** Exercise brief **
Copy out every line of the data that follows, exactly.

** Working data **
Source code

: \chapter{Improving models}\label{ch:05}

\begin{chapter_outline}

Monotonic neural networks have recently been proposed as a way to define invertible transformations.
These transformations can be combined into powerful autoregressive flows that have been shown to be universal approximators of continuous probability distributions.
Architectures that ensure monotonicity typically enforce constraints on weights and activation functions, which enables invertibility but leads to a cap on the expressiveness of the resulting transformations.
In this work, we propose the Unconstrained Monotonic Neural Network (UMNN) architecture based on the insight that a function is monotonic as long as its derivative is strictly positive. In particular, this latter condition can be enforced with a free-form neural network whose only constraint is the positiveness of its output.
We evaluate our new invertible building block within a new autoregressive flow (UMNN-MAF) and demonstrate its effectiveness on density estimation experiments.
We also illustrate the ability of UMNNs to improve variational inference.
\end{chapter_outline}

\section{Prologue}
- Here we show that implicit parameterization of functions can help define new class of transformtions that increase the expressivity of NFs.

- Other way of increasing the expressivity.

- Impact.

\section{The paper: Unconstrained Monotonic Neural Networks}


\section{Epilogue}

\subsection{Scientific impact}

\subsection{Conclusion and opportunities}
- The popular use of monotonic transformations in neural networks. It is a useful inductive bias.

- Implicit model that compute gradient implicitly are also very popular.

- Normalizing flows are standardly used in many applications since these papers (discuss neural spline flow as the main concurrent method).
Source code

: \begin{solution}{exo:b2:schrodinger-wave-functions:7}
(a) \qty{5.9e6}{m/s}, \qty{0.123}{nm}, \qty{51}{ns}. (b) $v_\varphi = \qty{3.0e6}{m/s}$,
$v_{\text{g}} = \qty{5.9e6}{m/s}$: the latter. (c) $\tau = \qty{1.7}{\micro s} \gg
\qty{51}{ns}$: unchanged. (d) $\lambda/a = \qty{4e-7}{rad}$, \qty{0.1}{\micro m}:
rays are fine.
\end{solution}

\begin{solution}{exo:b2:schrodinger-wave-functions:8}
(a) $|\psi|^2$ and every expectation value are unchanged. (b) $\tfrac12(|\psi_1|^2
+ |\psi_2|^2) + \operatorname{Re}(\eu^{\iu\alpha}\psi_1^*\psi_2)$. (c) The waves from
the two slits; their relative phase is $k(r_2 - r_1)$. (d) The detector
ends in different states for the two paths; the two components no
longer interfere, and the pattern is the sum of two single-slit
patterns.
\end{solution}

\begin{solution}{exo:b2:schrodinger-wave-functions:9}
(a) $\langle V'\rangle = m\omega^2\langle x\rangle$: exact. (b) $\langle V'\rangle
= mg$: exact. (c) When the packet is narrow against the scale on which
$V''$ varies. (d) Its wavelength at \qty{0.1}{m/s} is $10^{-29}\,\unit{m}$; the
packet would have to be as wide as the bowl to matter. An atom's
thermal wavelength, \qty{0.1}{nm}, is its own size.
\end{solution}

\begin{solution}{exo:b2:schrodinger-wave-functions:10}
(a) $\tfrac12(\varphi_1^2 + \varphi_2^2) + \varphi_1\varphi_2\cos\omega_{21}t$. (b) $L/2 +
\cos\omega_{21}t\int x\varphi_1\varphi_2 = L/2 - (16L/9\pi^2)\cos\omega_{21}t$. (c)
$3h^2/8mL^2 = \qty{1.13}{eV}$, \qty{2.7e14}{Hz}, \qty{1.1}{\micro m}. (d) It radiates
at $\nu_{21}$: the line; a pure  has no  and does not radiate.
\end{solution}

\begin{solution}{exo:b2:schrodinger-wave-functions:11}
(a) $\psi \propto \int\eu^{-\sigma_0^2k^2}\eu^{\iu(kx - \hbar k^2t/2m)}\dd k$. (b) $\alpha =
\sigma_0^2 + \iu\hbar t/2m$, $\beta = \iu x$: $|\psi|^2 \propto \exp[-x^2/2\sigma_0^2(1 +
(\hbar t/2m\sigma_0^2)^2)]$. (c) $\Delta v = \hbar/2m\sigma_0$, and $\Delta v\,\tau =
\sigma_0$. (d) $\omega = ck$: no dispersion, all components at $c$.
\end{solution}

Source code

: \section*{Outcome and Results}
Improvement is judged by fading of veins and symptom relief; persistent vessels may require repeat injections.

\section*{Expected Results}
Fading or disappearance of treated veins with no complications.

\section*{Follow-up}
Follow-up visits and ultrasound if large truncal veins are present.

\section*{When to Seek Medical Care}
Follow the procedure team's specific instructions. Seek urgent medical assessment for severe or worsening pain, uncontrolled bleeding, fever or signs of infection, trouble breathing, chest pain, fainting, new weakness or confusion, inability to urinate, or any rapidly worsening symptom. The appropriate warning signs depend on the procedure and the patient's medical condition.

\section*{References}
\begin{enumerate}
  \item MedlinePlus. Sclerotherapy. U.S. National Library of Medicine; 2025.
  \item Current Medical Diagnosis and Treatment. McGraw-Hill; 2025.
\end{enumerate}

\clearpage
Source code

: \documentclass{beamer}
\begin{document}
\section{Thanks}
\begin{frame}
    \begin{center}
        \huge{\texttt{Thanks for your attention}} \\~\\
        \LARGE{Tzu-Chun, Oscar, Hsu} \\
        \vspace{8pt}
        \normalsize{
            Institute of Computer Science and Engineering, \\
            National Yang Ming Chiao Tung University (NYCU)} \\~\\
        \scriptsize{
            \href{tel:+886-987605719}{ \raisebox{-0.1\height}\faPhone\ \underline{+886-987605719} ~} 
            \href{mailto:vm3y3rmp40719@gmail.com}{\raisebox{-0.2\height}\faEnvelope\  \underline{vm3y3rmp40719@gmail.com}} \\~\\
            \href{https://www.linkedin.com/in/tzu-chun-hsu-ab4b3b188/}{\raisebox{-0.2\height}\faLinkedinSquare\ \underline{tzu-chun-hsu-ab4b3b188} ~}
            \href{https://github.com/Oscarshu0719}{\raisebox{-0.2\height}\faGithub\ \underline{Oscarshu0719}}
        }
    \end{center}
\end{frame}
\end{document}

** Result for this task **
Source code

: \chapter{Improving models}\label{ch:05}

\begin{chapter_outline}

Monotonic neural networks have recently been proposed as a way to define invertible transformations.
These transformations can be combined into powerful autoregressive flows that have been shown to be universal approximators of continuous probability distributions.
Architectures that ensure monotonicity typically enforce constraints on weights and activation functions, which enables invertibility but leads to a cap on the expressiveness of the resulting transformations.
In this work, we propose the Unconstrained Monotonic Neural Network (UMNN) architecture based on the insight that a function is monotonic as long as its derivative is strictly positive. In particular, this latter condition can be enforced with a free-form neural network whose only constraint is the positiveness of its output.
We evaluate our new invertible building block within a new autoregressive flow (UMNN-MAF) and demonstrate its effectiveness on density estimation experiments.
We also illustrate the ability of UMNNs to improve variational inference.
\end{chapter_outline}

\section{Prologue}
- Here we show that implicit parameterization of functions can help define new class of transformtions that increase the expressivity of NFs.

- Other way of increasing the expressivity.

- Impact.

\section{The paper: Unconstrained Monotonic Neural Networks}


\section{Epilogue}

\subsection{Scientific impact}

\subsection{Conclusion and opportunities}
- The popular use of monotonic transformations in neural networks. It is a useful inductive bias.

- Implicit model that compute gradient implicitly are also very popular.

- Normalizing flows are standardly used in many applications since these papers (discuss neural spline flow as the main concurrent method).
Source code

: \begin{solution}{exo:b2:schrodinger-wave-functions:7}
(a) \qty{5.9e6}{m/s}, \qty{0.123}{nm}, \qty{51}{ns}. (b) $v_\varphi = \qty{3.0e6}{m/s}$,
$v_{\text{g}} = \qty{5.9e6}{m/s}$: the latter. (c) $\tau = \qty{1.7}{\micro s} \gg
\qty{51}{ns}$: unchanged. (d) $\lambda/a = \qty{4e-7}{rad}$, \qty{0.1}{\micro m}:
rays are fine.
\end{solution}

\begin{solution}{exo:b2:schrodinger-wave-functions:8}
(a) $|\psi|^2$ and every expectation value are unchanged. (b) $\tfrac12(|\psi_1|^2
+ |\psi_2|^2) + \operatorname{Re}(\eu^{\iu\alpha}\psi_1^*\psi_2)$. (c) The waves from
the two slits; their relative phase is $k(r_2 - r_1)$. (d) The detector
ends in different states for the two paths; the two components no
longer interfere, and the pattern is the sum of two single-slit
patterns.
\end{solution}

\begin{solution}{exo:b2:schrodinger-wave-functions:9}
(a) $\langle V'\rangle = m\omega^2\langle x\rangle$: exact. (b) $\langle V'\rangle
= mg$: exact. (c) When the packet is narrow against the scale on which
$V''$ varies. (d) Its wavelength at \qty{0.1}{m/s} is $10^{-29}\,\unit{m}$; the
packet would have to be as wide as the bowl to matter. An atom's
thermal wavelength, \qty{0.1}{nm}, is its own size.
\end{solution}

\begin{solution}{exo:b2:schrodinger-wave-functions:10}
(a) $\tfrac12(\varphi_1^2 + \varphi_2^2) + \varphi_1\varphi_2\cos\omega_{21}t$. (b) $L/2 +
\cos\omega_{21}t\int x\varphi_1\varphi_2 = L/2 - (16L/9\pi^2)\cos\omega_{21}t$. (c)
$3h^2/8mL^2 = \qty{1.13}{eV}$, \qty{2.7e14}{Hz}, \qty{1.1}{\micro m}. (d) It radiates
at $\nu_{21}$: the line; a pure  has no  and does not radiate.
\end{solution}

\begin{solution}{exo:b2:schrodinger-wave-functions:11}
(a) $\psi \propto \int\eu^{-\sigma_0^2k^2}\eu^{\iu(kx - \hbar k^2t/2m)}\dd k$. (b) $\alpha =
\sigma_0^2 + \iu\hbar t/2m$, $\beta = \iu x$: $|\psi|^2 \propto \exp[-x^2/2\sigma_0^2(1 +
(\hbar t/2m\sigma_0^2)^2)]$. (c) $\Delta v = \hbar/2m\sigma_0$, and $\Delta v\,\tau =
\sigma_0$. (d) $\omega = ck$: no dispersion, all components at $c$.
\end{solution}

Source code

: \section*{Outcome and Results}
Improvement is judged by fading of veins and symptom relief; persistent vessels may require repeat injections.

\section*{Expected Results}
Fading or disappearance of treated veins with no complications.

\section*{Follow-up}
Follow-up visits and ultrasound if large truncal veins are present.

\section*{When to Seek Medical Care}
Follow the procedure team's specific instructions. Seek urgent medical assessment for severe or worsening pain, uncontrolled bleeding, fever or signs of infection, trouble breathing, chest pain, fainting, new weakness or confusion, inability to urinate, or any rapidly worsening symptom. The appropriate warning signs depend on the procedure and the patient's medical condition.

\section*{References}
\begin{enumerate}
  \item MedlinePlus. Sclerotherapy. U.S. National Library of Medicine; 2025.
  \item Current Medical Diagnosis and Treatment. McGraw-Hill; 2025.
\end{enumerate}

\clearpage
Source code

: \documentclass{beamer}
\begin{document}
\section{Thanks}
\begin{frame}
    \begin{center}
        \huge{\texttt{Thanks for your attention}} \\~\\
        \LARGE{Tzu-Chun, Oscar, Hsu} \\
        \vspace{8pt}
        \normalsize{
            Institute of Computer Science and Engineering, \\
            National Yang Ming Chiao Tung University (NYCU)} \\~\\
        \scriptsize{
            \href{tel:+886-987605719}{ \raisebox{-0.1\height}\faPhone\ \underline{+886-987605719} ~} 
            \href{mailto:vm3y3rmp40719@gmail.com}{\raisebox{-0.2\height}\faEnvelope\  \underline{vm3y3rmp40719@gmail.com}} \\~\\
            \href{https://www.linkedin.com/in/tzu-chun-hsu-ab4b3b188/}{\raisebox{-0.2\height}\faLinkedinSquare\ \underline{tzu-chun-hsu-ab4b3b188} ~}
            \href{https://github.com/Oscarshu0719}{\raisebox{-0.2\height}\faGithub\ \underline{Oscarshu0719}}
        }
    \end{center}
\end{frame}
\end{document}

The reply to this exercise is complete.